A sei giorni dal voto, un sondaggio interno del quartier generale referendario riporta che il 40% dei lombardi è intenzionato a votare per la maggiore autonomia regionale proposta dal quesito di domenica prossima. A differenza del Veneto, dove lo Statuto regionale prevede un quorum («la maggioranza degli aventi diritto») anche per il referendum consultivo, in Lombardia non c'è una soglia minima di legge da superare. Ma la percentuale oltre la quale il voto sarà considerato un successo non è molto diversa: «Sarà una vittoria se vota il 50% più uno dei aventi diritto, in Lombardia sono 7,7 milioni circa, significa che domenica dobbiamo portare a votare 3,8 milioni persone» raccontano dal comitato per il referendum lombardo. Non è un traguardo considerato semplicissimo, basti pensare che tutto il centrodestra alle regionali del 2013 prese 2,4 milioni di voti. Questo però - si ripete fino allo sfinimento - non è un voto politico, ma una consultazione trasversale tra lombardi e veneti, anche quelli di sinistra, o grillini, favorevoli ad ottenere più autonomia dallo Stato.
Negli ultimi due mesi la percezione degli elettori sul referendum del 22 ottobre è molto cambiata. A luglio la Lega, tra i maggiori sponsor politici della campagna referendaria che però resta istituzionale, ha utilizzato un modello dell'Università degli Studi di Milano - già testato sul referendum costituzionale del dicembre scorso - per calcolare, sulla base dei temi più dibattuti sul web, quanti lombardi sapessero del referendum di ottobre sull'autonomia e quindi proiettare una previsione di affluenza. Il risultato è stato drammaticamente basso. Lo stesso modello, invece, ad inizio settembre ha registrato una forte crescita dell'interesse, e quindi un numero potenziale di elettori più alto. Poi c'è stato il culmine della vicenda catalana, che ha fatto schizzare l'attenzione pubblica anche sull'autonomia di Lombardia e Veneto (un referendum completamente diverso, com'è stato sottolineato più volte), ma un terza rilevazione da parte leghista non è stata possibile per un motivo molto semplice: con i conti correnti bloccati dal Tribunale di Genova per la vecchia gestione Belsito, il Carroccio non ha più avuto i soldi per pagare i sondaggi.

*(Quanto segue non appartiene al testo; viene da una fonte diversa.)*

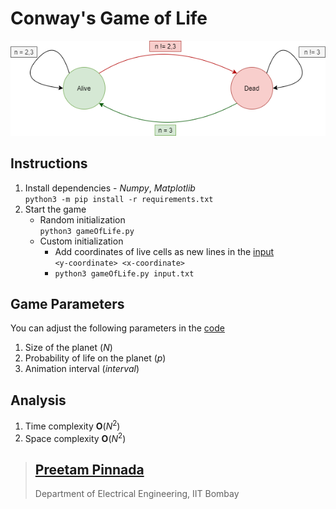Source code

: # Conway's Game of Life

![State Diagram](state_diagram.png)

## Instructions
1. Install dependencies - *Numpy*, *Matplotlib*   
`python3 -m pip install -r requirements.txt`
2. Start the game  
    * Random initialization  
`python3 gameOfLife.py`  
    * Custom initialization  
        * Add coordinates of live cells as new lines in the [input](input.txt)   
        `<y-coordinate> <x-coordinate>`  
        * `python3 gameOfLife.py input.txt`  


## Game Parameters
You can adjust the following parameters in the [code](gameOfLife.py) 
1. Size of the planet (*N*) 
2. Probability of life on the planet (*p*)
3. Animation interval (*interval*)

## Analysis
1. Time complexity **O**(*N*<sup>2</sup>)
2. Space complexity **O**(*N*<sup>2</sup>)

> ## [Preetam Pinnada](https://preetam25.github.io)
> Department of Electrical Engineering, IIT Bombay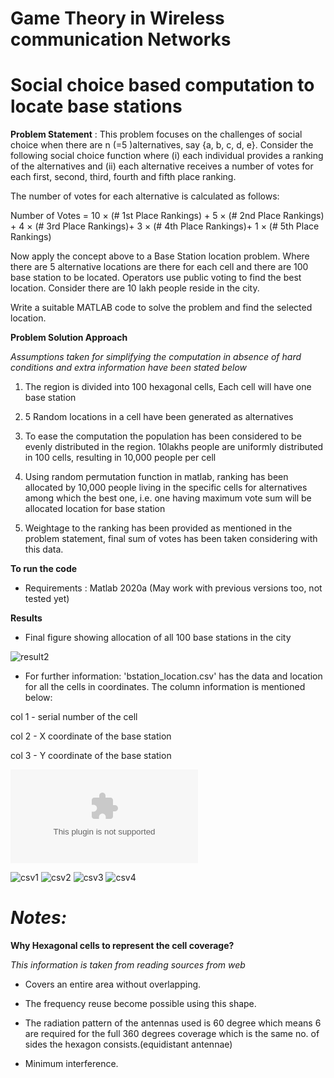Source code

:# Game Theory in Wireless communication Networks

# Social choice based computation to locate base stations

**Problem Statement** : This problem focuses on the challenges of social choice when there are n (=5 )alternatives, say {a, b, c, d, e}. Consider the following social choice function where (i) each individual provides a ranking of the alternatives and (ii) each alternative receives a number of votes for each first, second, third, fourth and fifth place ranking.


The number of votes for each alternative is calculated as follows:

Number of Votes = 10 × (# 1st Place Rankings) + 5 × (# 2nd Place Rankings) + 4 × (# 3rd Place Rankings)+ 3 × (# 4th Place Rankings)+ 1 × (# 5th Place Rankings) 

Now apply the concept above to a Base Station location  problem. Where  there are 5 alternative locations are there for each cell and there are 100 base station to be located. Operators use public voting to find the best location. Consider there are 10 lakh people reside in the city.

Write a suitable MATLAB code to solve the problem and find the selected location.

**Problem Solution Approach**

*Assumptions taken for simplifying the computation in absence of hard conditions and extra information have been stated below*

1. The region is divided into 100 hexagonal cells, Each cell will have one base station

2. 5 Random locations in a cell have been generated as alternatives

3. To ease the computation the population has been considered to be evenly distributed in the region. 10lakhs people are uniformly distributed in 100 cells, resulting in 10,000 people per cell

4. Using random permutation function in matlab, ranking has been allocated by 10,000 people living in the specific cells for 
alternatives among which the best one, i.e. one having maximum vote sum will be allocated location for base station

5. Weightage to the ranking has been provided as mentioned in the problem statement, final sum of votes has been taken considering with this data.


**To run the code**

* Requirements : Matlab 2020a (May work with previous versions too, not tested yet)

**Results**

* Final figure showing allocation of all 100 base stations in the city

![result2](result2.png)


* For further information: 'bstation_location.csv' has the data and location for all the cells in coordinates. The column information is mentioned below:
 
col 1 - serial number of the cell

col 2 - X coordinate of the base station

col 3 - Y coordinate of the base station

![csvfull-file](bstation_location.csv)


![csv1](data_readme/csv1.png)
![csv2](data_readme/csv2.png)
![csv3](data_readme/csv3.png)
![csv4](data_readme/csv4.png)

# *Notes:*

**Why Hexagonal cells to represent the cell coverage?** 

*This information is taken from reading sources from web*

* Covers an entire area without overlapping.

* The frequency reuse become possible using this shape.

* The radiation pattern of the antennas used is 60 degree which means 6 are required for the full 360 degrees coverage which is the same no. of sides the hexagon consists.(equidistant antennae)

* Minimum interference.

Per conquistare la maggioranza bisogna sfondare nell'elettorato non di centrodestra. I supporter non mancano, anche se nè il Pd nè il M5s spingono i propri elettori ad andare a votare, anzi. Per il l'autonomia si sono espressi i sindaci Pd di Brescia, Mantova, Cremona, Sondrio, Varese e Lecco. Mentre è pro-autonomia, e presente anche agli incontri pubblici, il consigliere regionale del M5s, il bergamasco Dario Violi («più le risorse sono vicine al territorio e meglio vengono spese»). Ma un conto è dirsi favorevoli, un altro è portare gli elettori alle urne. Sul risultato da festeggiare, peraltro, non tutti nella Lega la pensano allo stesso modo. «Con il 51% molto il governo centrale non si metterebbe nemmeno in ascolto - sostiene Giancarlo Giorgetti, numero due del Carroccio -. Perciò ritengo che un'affluenza sotto al 60% dovrà essere considerata come una sconfitta».
Un'asticella molto alta, dato che alle ultime regionali venete andò a votare poco più del 57%. Mentre per Salvini «anche il 50 per cento più 1 sarà un successo», sarebbe «il coronamento di 30 anni di battaglie, un'occasione unica».